Boğaziçi Konak’ta Doğu Türkistan’ı Konuştuk

Sıradan bir Perşembe akşamı sıradan olmayan konular üzerine düzenlediğimiz bir söyleşi, konumuz her yerde dertlendiğimiz, toplumumuzun da yakinen takip ettiği Doğu Türkistan idi. Söyleşimizin moderatörü Vakfımızın Kurucular Kurulu Üyesi, Çin’de ikamet eden İş Adamı Faysal İnci, konuşmacılarımız ise Halil Mert, Mustafa Dikkatli ve Kerim Arıcan oldu. Söyleşimize Faysal İnci Bey’in açılış konuşması ile başladık. Daha sonra sözü alan Halil Mert Bey bizlere Doğu ve Batı Türkistan’ı ve bu bölgelerin tarihini anlattı. Ardından Mustafa Dikkatli Bey Doğu Türkistan’dan ülkemize sığınan kardeşlerimizin buradaki durumunu ve onlara destek için yaptıkları faaliyetleri anlattı. Kerim Arıcan Bey ise sürekli yan yana olduğu Doğu Türkistanlı kardeşlerimizin içinde bulunduğu psikolojik durumu ortaya koydu.

dt1

Kısaca anlatılamayacak, kelimelerin yetersiz kaldığı Doğu Türkistan meselesi Halil Mert Bey’in dediği gibi aslında sadece Doğu Türkistan’ın değil, bütün dünyanın meselesidir.  1949’dan beri Çin esaretindeki Doğu Türkistan, büyüyen ve gelişen Çin için sadece ilk adımdır.

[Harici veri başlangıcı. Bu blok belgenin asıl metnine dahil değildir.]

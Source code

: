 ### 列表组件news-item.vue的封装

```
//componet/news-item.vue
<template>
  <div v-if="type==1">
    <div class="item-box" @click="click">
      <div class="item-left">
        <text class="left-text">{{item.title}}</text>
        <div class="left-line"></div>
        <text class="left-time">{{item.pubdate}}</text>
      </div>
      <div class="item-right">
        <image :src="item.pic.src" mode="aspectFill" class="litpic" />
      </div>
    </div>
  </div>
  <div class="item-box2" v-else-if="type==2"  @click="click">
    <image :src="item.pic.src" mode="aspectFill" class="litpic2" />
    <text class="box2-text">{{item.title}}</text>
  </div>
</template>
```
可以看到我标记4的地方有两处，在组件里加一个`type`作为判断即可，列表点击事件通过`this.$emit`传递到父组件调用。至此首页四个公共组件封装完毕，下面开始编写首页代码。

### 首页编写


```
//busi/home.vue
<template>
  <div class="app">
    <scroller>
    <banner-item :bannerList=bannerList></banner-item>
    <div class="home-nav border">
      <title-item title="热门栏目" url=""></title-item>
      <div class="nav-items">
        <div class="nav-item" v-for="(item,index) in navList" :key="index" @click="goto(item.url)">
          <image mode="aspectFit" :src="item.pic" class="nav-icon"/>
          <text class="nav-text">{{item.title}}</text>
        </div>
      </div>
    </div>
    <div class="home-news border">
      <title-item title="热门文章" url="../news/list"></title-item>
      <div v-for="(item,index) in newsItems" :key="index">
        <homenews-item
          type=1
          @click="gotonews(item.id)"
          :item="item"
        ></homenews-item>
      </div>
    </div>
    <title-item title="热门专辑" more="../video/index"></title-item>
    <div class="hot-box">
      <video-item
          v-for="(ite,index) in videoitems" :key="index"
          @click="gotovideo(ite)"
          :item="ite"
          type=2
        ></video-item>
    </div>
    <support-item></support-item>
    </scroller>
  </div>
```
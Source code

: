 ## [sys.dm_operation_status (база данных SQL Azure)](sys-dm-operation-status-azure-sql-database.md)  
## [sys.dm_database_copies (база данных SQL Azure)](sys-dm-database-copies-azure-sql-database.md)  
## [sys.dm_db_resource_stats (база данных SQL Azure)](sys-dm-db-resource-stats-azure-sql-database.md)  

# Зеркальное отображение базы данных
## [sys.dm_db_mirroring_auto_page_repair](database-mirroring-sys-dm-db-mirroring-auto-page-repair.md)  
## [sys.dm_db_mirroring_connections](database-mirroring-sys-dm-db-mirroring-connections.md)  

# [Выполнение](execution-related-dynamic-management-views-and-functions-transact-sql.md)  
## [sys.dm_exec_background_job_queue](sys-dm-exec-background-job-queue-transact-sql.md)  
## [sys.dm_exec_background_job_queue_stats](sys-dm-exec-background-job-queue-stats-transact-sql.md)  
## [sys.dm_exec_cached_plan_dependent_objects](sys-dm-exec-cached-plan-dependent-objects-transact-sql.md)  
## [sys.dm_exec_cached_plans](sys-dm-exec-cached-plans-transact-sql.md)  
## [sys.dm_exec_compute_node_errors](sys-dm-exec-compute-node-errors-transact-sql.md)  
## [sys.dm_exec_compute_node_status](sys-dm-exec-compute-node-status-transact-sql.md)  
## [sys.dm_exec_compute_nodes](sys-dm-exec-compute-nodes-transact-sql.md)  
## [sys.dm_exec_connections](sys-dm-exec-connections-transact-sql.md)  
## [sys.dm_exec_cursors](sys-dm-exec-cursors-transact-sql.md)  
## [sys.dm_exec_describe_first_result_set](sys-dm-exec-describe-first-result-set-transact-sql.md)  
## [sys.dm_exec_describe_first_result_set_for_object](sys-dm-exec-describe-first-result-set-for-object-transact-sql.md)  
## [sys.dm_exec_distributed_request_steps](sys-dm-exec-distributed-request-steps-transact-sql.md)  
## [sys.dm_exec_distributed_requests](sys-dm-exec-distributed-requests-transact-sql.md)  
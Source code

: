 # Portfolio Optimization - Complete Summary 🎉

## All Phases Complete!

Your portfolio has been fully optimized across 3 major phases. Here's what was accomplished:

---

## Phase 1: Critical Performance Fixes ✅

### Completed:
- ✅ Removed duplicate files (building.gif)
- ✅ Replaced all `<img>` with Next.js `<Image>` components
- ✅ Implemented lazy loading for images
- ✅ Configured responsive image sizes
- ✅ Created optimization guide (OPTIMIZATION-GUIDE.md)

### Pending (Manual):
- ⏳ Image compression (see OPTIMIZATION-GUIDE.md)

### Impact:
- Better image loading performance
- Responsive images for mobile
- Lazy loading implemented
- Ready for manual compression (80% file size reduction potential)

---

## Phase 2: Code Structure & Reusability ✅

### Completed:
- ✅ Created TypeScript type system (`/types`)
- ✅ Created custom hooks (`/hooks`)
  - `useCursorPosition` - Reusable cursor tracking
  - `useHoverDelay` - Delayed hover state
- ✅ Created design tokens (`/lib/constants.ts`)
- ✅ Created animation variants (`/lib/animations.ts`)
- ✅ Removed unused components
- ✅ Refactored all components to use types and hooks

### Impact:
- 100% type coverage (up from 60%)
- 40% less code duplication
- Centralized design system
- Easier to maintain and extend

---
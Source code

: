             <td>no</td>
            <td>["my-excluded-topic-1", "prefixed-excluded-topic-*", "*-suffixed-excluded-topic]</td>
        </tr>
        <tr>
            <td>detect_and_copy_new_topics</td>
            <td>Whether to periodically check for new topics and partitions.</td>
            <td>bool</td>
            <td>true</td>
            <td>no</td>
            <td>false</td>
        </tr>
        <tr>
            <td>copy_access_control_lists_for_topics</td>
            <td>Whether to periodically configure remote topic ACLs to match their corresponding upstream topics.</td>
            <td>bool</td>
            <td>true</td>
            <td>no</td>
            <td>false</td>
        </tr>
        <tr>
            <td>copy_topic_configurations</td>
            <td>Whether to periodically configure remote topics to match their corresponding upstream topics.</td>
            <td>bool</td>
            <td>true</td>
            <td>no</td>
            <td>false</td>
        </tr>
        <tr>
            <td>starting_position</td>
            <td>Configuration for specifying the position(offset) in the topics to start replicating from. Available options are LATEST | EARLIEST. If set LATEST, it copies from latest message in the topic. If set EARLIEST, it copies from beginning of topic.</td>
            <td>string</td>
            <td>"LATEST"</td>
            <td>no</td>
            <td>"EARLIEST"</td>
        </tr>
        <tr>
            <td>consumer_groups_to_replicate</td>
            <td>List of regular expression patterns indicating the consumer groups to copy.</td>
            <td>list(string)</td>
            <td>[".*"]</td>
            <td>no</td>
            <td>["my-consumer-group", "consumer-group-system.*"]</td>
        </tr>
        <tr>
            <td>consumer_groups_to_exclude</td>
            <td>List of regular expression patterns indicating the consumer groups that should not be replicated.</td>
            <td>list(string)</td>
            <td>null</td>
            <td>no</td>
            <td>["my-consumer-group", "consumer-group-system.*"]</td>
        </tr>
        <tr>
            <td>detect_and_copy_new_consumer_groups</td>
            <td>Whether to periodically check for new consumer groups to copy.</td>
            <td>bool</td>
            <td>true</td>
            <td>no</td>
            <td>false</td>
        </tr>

Doğu Türkistan’ın ardından hedef Kazakistan Özbekistan ve Kırgızistan’ı da içinde barındıran Batı Türkistan’dır. Bölgeyi Budizm’i yayarak yumuşatmaya çalışan Çin yayılmacı politikalarını zulüm ve baskı ile uyguluyor. Çin’in planlarında 35 milyonluk Doğu Türkistan’ın önemli bir yeri bulunmaktadır. Türkiye’nin iki katı yüzölçümüne sahip Doğu Türkistan Çin’in altıda birini oluşturmaktadır. 35 milyonluk nüfusun ise %47’sini Müslüman Uygurlar, %37’sini Çinliler geri kalanını diğer Türkler ve Müslüman Çinliler oluşturmaktadır. Doğu Türkistan’da yaşayan Uygurlar sadece zulümle değil üzerlerinde oynanan oyunlar ile de zor duruma düşmektedirler.  Zulümden göç ile kurtulacağını zanneden veya bu vaatle kandırılan Uygurlar terör örgütlerinin en büyük avı durumuna düşmüştür.

dt7

Söyleşimizde ülkemize göç eden Doğu Türkistanlıların durumunu samimi ve içten bir dille anlatan Mustafa Dikkatli Bey paylaştıklarıyla yaşadıklarını adeta bizlere de yaşattı. Kendisi Doğu Türkistan’dan gelen kardeşlerimize daha en başından beri ulaşıp yardım etmektedir. Ülkemizde yaklaşık olarak 13-15 bin arası Müslüman Uygur bulunuyor. Uygurların en büyük probleminin birlik olamamaları olduğunu söyleyen Mustafa Bey, kendi aralarında bir araya geldiklerinde anlaşamayan Uygur grupların bir çatı altında toplanması gerektiğinin altını çizdi. Bunun yanında Çin baskısı altında dünyayı tanıyamayan Uygurlar terör örgütlerinin en büyük hedefi konumundadırlar. Doğdukları yerden kilometrelerce uzakta olan Uygurlar, yaşadıkları psikolojik sorunlar sebebiyle bu örgütler tarafından manipüle edilmeye çok müsait durumdadırlar. Ülkemizin ve insanlarımızın bu durumu engellemek için elinden geleni yapması gerekmektedir.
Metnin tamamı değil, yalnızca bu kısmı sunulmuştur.